As part of this evidence-gathering process, and to feed into the consultation, SOM and Occupational Health & Wellbeing gathered together a high-level panel in September at Health Education England to hold a roundtable discussion focused specifically on ‘the OH workforce crisis’.
The 13-strong panel included representatives from across the profession and included James Hudson, a representative from the government’s Work and Health Unit, although he was there in an observer capacity rather than as a participant.
Chaired by SOM chief executive Nick Pahl, the discussion began by considering a review of some of the workforce issues facing the profession written by GP and SOM policy intern Dr Nupur Yogarajah specifically to feed into the event. This had reached six broad conclusions, that there needed to be:
- An overarching strategy is needed to sustain and develop the OH workforce
- Better incorporation of OH into undergraduate course curriculums and extra funding to expand and front-load training
- More formalising of pathways and accreditation in postgraduate courses
- Clarity regarding which professions OH actually encompasses
- Strengthening of the NHS’ commitment to OH
- Better collection of OH workforce data
As Dr Yogarajah explained: “One of the things that pretty much everybody I spoke to highlighted was the lack of funding and resources. Everybody picked up on the fact that at undergraduate level there seems to be less exposure to occupational health; we have got fewer people coming through at that stage. From the postgraduate side, a lot of people mentioned there is often a lack of higher education institutions where people can go off and do further training in whatever branch of OH it may be.”

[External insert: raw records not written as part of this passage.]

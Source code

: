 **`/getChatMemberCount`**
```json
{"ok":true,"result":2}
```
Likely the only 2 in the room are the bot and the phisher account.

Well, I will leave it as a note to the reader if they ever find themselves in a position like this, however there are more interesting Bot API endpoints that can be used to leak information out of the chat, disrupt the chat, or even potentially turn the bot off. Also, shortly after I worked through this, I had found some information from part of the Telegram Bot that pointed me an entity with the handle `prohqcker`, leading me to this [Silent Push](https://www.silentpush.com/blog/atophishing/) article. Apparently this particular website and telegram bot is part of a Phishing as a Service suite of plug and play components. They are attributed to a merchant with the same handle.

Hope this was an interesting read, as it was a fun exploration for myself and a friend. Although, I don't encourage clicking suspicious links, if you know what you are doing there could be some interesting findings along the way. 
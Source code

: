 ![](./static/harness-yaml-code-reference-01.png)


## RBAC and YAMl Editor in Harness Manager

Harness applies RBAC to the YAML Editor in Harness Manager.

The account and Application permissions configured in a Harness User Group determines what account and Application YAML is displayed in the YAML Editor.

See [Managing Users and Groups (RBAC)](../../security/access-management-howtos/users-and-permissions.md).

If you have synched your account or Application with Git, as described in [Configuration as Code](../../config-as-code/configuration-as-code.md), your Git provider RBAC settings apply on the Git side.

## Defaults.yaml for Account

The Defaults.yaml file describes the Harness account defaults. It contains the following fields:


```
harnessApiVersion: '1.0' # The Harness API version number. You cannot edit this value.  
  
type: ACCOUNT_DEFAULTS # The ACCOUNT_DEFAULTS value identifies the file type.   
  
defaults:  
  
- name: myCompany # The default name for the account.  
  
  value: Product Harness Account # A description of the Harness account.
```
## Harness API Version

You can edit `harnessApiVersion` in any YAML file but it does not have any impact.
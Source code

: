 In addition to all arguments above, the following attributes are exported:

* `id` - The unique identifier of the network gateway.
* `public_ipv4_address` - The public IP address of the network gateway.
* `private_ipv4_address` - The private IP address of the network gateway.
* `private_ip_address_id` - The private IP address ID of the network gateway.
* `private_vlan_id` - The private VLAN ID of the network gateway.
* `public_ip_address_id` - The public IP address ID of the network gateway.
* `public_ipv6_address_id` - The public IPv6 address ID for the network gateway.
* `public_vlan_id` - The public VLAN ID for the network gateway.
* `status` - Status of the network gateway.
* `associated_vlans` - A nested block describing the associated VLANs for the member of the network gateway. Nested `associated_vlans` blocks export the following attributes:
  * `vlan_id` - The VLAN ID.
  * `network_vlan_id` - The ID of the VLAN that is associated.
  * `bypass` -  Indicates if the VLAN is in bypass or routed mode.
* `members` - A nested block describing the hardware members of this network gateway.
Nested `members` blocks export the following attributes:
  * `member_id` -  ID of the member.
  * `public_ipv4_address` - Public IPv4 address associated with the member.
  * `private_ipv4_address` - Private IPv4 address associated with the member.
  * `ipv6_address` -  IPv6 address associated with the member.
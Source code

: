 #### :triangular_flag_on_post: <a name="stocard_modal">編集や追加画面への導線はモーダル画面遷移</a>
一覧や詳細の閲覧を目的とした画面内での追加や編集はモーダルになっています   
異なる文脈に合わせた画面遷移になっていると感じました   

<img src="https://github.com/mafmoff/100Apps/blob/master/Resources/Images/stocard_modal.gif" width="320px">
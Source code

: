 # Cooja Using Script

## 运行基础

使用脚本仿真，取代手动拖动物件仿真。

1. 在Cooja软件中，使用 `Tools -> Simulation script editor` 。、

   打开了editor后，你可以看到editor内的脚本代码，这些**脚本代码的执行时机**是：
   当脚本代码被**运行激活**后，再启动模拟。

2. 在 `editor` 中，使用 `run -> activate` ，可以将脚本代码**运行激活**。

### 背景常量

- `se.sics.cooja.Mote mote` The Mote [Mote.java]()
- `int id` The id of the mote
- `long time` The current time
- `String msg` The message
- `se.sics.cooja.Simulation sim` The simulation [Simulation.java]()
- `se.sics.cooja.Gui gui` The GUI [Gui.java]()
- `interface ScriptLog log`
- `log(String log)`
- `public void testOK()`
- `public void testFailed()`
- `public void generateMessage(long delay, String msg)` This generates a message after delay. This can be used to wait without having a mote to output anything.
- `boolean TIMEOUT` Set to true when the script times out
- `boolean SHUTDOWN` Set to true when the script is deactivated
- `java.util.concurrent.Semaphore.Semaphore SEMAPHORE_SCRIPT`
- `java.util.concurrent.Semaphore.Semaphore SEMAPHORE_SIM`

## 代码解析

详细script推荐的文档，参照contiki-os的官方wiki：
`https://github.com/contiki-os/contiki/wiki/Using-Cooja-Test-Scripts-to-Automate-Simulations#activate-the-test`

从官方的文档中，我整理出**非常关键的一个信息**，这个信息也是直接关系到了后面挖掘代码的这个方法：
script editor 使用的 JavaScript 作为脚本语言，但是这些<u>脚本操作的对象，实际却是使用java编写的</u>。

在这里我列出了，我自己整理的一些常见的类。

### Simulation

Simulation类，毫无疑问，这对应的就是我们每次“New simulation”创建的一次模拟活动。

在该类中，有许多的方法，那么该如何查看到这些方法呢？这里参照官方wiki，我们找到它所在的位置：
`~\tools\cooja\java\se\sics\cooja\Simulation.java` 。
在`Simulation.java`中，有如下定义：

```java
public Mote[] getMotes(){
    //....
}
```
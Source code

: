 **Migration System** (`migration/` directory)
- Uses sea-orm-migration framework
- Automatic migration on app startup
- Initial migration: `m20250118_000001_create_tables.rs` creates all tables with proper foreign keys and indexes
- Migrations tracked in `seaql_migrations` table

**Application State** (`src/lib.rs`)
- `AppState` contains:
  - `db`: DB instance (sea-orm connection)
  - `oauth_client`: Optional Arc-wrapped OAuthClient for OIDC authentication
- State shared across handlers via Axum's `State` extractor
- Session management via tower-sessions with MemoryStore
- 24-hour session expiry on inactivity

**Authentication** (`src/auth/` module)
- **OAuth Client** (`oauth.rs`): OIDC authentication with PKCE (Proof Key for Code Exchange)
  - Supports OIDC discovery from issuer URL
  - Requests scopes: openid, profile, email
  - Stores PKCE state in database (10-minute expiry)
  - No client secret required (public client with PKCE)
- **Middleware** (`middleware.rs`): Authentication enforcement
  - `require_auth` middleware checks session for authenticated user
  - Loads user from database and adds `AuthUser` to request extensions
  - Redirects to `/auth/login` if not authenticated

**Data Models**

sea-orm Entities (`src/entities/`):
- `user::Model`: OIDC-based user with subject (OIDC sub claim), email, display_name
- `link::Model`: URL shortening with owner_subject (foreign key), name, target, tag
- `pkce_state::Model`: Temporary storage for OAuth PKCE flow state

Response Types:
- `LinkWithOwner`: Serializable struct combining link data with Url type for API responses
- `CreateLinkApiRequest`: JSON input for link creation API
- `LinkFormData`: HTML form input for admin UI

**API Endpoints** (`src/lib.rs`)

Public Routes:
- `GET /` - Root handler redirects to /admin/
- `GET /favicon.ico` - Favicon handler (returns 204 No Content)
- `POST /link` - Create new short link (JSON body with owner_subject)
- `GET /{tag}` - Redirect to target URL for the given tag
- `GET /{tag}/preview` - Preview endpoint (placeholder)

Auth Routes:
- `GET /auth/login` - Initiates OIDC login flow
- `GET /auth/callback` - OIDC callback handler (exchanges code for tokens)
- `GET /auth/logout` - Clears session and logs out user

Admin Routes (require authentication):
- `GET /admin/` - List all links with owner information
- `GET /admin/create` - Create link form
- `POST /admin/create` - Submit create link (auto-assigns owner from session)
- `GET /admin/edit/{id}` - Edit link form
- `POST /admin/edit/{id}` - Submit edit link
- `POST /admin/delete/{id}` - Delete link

The role, or commitment, of the NHS to delivering occupational health was a further critical element in this complex mix. “It is really about getting a firm commitment about where the NHS will stand. And also its own in-house commitment. There doesn’t seem to be that much investment even for NHS staff, and OH is certainly very absent in primary care,” Dr Yogarajah said.
Lack of a clear picture
SOM president Dr Will Ponsonby highlighted that, whether or not you call it a ‘crisis’, the workforce challenges facing the profession are not new. “Ever since I entered occupational medicine, we’ve known the numbers have been falling and we have talked about it but we haven’t taken any action,” he said.
Dr Ali Hashtroudi, head of the National School of Occupational Health, argued that one of the challenges the profession faced in terms of funding extra training posts was the lack of data or evidence about both the situation on the ground currently and what needs to change to meet demand in the future.
“The first thing is to establish the status quo – at the moment we simply don’t know how many people actually do occupational health, in the broadest terms. I can tell you how many specialist occupational physicians there are based on the GMC’s figures. But that is where the buck stops. No one else has any idea about the rest of the plethora.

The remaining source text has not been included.